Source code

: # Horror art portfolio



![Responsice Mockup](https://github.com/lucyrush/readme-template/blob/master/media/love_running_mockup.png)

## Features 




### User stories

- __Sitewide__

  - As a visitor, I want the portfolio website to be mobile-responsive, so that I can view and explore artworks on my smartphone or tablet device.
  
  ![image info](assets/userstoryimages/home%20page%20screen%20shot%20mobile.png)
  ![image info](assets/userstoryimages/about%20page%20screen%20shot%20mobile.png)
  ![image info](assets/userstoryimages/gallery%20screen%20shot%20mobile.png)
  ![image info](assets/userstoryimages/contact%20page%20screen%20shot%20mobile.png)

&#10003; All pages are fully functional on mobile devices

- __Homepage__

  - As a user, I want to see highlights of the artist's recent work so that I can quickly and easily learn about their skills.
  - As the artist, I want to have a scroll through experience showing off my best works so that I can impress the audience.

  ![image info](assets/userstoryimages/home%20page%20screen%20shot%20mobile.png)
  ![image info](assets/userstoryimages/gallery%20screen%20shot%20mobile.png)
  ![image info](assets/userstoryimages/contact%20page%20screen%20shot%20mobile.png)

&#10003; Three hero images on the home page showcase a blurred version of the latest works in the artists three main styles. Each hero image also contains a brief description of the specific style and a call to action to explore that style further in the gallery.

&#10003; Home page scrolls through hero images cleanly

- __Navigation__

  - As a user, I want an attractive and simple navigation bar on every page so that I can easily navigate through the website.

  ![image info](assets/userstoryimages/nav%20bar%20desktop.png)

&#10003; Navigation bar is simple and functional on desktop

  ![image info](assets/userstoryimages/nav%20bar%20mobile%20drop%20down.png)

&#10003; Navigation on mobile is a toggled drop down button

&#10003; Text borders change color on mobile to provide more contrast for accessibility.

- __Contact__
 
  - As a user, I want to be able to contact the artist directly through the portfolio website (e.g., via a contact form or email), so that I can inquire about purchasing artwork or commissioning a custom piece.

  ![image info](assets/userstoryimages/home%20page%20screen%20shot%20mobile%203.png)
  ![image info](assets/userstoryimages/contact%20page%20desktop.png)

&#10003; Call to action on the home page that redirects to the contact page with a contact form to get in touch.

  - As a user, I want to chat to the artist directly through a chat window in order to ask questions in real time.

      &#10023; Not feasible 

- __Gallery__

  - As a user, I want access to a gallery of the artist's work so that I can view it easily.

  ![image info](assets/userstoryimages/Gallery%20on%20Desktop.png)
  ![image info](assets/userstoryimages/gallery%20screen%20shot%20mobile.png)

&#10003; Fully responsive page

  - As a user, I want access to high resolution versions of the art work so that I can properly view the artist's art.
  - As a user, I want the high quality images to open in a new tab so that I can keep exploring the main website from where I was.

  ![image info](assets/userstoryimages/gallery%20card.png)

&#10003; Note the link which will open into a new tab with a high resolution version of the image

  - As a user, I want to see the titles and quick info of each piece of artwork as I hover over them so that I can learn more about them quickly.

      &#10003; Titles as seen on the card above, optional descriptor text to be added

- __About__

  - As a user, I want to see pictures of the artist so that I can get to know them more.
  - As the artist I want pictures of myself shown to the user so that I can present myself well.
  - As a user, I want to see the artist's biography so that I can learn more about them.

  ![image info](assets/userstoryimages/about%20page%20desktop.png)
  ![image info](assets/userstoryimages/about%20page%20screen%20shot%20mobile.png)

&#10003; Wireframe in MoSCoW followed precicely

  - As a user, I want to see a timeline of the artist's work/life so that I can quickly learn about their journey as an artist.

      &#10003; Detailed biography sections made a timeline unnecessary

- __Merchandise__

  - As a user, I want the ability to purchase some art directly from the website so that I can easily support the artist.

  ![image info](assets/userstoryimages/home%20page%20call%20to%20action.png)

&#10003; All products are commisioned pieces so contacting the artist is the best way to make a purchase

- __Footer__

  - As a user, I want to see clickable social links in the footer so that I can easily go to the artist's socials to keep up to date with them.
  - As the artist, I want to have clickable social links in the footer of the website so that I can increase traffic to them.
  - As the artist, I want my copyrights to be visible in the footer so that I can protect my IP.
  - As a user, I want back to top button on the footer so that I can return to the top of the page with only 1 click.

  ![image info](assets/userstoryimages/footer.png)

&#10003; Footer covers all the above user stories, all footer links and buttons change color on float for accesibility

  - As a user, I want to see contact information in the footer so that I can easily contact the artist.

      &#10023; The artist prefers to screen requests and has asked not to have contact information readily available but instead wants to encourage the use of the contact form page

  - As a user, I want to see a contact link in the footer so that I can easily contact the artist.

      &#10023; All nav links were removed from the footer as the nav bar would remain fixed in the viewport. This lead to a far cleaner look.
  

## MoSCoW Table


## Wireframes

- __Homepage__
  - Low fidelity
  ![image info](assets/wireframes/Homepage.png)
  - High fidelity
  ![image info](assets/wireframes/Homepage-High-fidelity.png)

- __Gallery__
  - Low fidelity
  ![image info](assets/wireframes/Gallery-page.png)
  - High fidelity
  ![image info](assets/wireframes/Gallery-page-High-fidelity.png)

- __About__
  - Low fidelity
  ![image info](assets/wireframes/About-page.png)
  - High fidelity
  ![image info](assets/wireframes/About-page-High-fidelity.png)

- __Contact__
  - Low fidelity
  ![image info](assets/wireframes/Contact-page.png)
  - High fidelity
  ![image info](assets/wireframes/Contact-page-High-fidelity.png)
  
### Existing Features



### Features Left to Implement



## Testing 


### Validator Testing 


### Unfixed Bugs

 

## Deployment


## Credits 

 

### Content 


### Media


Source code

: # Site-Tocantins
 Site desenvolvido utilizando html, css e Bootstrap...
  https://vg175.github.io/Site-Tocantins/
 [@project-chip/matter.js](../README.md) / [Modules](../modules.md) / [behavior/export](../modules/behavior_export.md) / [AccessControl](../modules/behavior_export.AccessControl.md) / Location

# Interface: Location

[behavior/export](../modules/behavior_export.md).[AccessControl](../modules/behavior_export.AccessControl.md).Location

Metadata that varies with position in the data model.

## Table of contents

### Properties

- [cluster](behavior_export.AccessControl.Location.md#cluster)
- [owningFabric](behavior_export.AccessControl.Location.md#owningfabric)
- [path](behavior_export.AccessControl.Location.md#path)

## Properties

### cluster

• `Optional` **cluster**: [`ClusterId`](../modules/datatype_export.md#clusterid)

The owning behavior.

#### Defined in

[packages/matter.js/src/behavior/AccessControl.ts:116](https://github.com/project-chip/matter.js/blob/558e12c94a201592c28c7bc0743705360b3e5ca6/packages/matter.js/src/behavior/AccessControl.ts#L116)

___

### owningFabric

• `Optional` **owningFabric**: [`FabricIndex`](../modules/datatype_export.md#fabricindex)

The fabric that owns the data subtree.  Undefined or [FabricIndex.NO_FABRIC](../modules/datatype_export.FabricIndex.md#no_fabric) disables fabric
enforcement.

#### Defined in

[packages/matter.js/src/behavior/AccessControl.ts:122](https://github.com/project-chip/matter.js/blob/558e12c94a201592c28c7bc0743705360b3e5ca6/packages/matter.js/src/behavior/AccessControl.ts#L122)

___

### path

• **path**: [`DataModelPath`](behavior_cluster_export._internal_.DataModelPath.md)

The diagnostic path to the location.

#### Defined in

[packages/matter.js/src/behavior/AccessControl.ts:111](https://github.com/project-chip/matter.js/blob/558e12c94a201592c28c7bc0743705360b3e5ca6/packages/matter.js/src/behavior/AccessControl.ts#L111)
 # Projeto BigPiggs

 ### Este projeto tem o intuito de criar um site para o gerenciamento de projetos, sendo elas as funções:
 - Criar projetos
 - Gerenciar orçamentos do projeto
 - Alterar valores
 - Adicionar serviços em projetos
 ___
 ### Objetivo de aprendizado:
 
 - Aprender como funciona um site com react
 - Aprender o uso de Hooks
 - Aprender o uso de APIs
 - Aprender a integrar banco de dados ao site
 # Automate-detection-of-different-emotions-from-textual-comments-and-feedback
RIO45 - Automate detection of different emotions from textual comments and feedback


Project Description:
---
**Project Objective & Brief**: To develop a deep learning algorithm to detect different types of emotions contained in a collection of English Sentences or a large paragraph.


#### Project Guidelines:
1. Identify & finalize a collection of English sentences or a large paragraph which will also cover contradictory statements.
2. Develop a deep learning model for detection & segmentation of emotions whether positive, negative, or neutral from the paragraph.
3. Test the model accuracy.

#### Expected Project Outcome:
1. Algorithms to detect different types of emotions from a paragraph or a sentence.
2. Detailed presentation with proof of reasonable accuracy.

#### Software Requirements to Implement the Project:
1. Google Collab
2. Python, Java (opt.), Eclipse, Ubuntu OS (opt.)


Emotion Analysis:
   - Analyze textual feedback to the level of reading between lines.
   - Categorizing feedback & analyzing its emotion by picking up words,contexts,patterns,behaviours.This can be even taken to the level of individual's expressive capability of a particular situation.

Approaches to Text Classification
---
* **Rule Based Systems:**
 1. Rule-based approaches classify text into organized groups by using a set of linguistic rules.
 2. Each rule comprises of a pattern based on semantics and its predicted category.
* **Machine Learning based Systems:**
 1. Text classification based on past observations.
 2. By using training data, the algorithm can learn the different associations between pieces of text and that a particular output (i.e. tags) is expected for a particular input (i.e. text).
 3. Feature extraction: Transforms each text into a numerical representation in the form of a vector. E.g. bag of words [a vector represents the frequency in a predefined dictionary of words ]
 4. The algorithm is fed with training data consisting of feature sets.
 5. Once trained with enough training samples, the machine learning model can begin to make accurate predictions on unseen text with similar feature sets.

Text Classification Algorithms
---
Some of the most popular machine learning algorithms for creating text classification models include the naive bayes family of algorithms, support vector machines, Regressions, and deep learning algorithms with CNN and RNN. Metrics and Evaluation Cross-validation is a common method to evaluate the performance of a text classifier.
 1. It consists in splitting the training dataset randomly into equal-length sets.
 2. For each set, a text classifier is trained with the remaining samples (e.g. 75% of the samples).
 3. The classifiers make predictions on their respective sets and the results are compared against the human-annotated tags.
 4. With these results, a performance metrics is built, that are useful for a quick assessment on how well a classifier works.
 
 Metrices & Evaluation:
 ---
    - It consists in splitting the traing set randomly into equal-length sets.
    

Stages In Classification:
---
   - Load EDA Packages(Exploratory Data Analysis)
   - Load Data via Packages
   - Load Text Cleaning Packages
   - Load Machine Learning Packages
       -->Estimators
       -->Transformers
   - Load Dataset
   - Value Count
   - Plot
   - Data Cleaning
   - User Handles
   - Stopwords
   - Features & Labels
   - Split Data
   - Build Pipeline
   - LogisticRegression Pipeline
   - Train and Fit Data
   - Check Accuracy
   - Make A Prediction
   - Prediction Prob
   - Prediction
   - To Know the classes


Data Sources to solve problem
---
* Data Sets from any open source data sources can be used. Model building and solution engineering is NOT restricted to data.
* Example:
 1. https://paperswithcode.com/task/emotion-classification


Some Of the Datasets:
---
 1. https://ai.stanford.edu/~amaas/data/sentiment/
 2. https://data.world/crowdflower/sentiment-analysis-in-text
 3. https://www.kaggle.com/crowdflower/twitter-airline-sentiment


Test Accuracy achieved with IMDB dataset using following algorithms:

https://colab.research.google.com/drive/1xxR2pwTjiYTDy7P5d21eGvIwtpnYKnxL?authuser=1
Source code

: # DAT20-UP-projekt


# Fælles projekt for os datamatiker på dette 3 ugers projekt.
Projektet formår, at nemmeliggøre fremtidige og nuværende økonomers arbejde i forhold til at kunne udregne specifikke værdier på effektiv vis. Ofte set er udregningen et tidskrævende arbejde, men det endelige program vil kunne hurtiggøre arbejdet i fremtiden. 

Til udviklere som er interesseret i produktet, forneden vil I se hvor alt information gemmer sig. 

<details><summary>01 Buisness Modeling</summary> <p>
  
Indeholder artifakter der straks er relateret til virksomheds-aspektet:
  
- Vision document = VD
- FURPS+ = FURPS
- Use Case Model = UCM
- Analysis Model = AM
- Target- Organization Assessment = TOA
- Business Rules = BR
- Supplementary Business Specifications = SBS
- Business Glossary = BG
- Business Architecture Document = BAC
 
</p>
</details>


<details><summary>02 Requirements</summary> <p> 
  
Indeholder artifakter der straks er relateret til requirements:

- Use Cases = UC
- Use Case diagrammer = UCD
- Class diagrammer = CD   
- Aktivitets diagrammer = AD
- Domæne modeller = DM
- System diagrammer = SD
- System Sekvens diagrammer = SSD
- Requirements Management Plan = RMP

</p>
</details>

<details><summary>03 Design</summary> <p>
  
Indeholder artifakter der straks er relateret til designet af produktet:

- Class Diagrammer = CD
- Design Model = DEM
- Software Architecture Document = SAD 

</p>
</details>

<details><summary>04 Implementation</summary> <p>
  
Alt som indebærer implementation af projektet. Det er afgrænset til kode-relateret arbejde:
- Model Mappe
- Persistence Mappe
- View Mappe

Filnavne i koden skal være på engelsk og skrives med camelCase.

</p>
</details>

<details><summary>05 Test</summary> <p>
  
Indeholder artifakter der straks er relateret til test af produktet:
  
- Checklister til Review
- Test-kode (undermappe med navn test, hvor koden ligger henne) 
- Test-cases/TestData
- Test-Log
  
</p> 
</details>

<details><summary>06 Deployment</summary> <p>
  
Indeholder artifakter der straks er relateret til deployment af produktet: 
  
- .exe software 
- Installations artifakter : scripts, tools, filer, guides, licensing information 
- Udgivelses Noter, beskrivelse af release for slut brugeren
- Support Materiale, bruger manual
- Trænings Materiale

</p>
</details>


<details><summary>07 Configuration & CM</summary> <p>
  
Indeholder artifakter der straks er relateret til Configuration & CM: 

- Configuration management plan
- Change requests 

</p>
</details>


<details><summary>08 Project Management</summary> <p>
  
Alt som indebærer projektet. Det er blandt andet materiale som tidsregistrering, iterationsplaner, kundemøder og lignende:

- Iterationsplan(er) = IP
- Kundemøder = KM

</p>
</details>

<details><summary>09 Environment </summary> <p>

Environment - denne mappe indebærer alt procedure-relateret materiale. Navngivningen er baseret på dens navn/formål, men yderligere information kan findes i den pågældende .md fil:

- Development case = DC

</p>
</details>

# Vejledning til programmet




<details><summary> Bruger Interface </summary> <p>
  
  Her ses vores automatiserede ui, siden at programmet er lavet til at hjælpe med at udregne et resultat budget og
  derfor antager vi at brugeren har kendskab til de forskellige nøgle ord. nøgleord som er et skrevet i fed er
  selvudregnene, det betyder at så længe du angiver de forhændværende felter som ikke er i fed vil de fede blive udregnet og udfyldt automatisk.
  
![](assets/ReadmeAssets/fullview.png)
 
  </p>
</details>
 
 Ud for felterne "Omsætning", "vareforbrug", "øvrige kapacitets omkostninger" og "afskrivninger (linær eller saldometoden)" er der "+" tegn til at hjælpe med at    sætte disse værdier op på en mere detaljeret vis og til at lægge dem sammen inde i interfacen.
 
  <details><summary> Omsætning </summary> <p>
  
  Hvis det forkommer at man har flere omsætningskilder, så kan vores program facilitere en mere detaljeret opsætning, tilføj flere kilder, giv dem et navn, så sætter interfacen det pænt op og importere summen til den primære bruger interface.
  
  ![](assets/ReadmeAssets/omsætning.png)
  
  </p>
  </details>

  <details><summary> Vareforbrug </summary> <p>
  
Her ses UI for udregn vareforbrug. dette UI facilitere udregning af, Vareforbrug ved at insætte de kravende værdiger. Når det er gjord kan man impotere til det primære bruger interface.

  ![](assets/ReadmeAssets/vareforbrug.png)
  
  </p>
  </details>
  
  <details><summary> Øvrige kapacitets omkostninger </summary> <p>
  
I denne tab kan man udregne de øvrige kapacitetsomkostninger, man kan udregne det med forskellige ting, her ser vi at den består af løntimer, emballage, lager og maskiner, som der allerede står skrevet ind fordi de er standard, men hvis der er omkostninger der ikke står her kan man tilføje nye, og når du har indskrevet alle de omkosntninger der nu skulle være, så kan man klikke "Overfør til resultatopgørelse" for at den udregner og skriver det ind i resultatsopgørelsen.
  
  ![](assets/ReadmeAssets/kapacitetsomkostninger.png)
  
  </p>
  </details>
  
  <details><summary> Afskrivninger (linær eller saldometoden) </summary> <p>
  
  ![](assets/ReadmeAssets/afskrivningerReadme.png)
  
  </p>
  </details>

^^^^^^^^^^^^^^^^

**THE TASK:** Search the data for the string "information" and copy out every line where it is found.

**RESPONSE TO THIS EXERCISE:**
  - As a user, I want to see contact information in the footer so that I can easily contact the artist.
      &#10023; The artist prefers to screen requests and has asked not to have contact information readily available but instead wants to encourage the use of the contact form page
Til udviklere som er interesseret i produktet, forneden vil I se hvor alt information gemmer sig. 
- Installations artifakter : scripts, tools, filer, guides, licensing information 
Environment - denne mappe indebærer alt procedure-relateret materiale. Navngivningen er baseret på dens navn/formål, men yderligere information kan findes i den pågældende .md fil:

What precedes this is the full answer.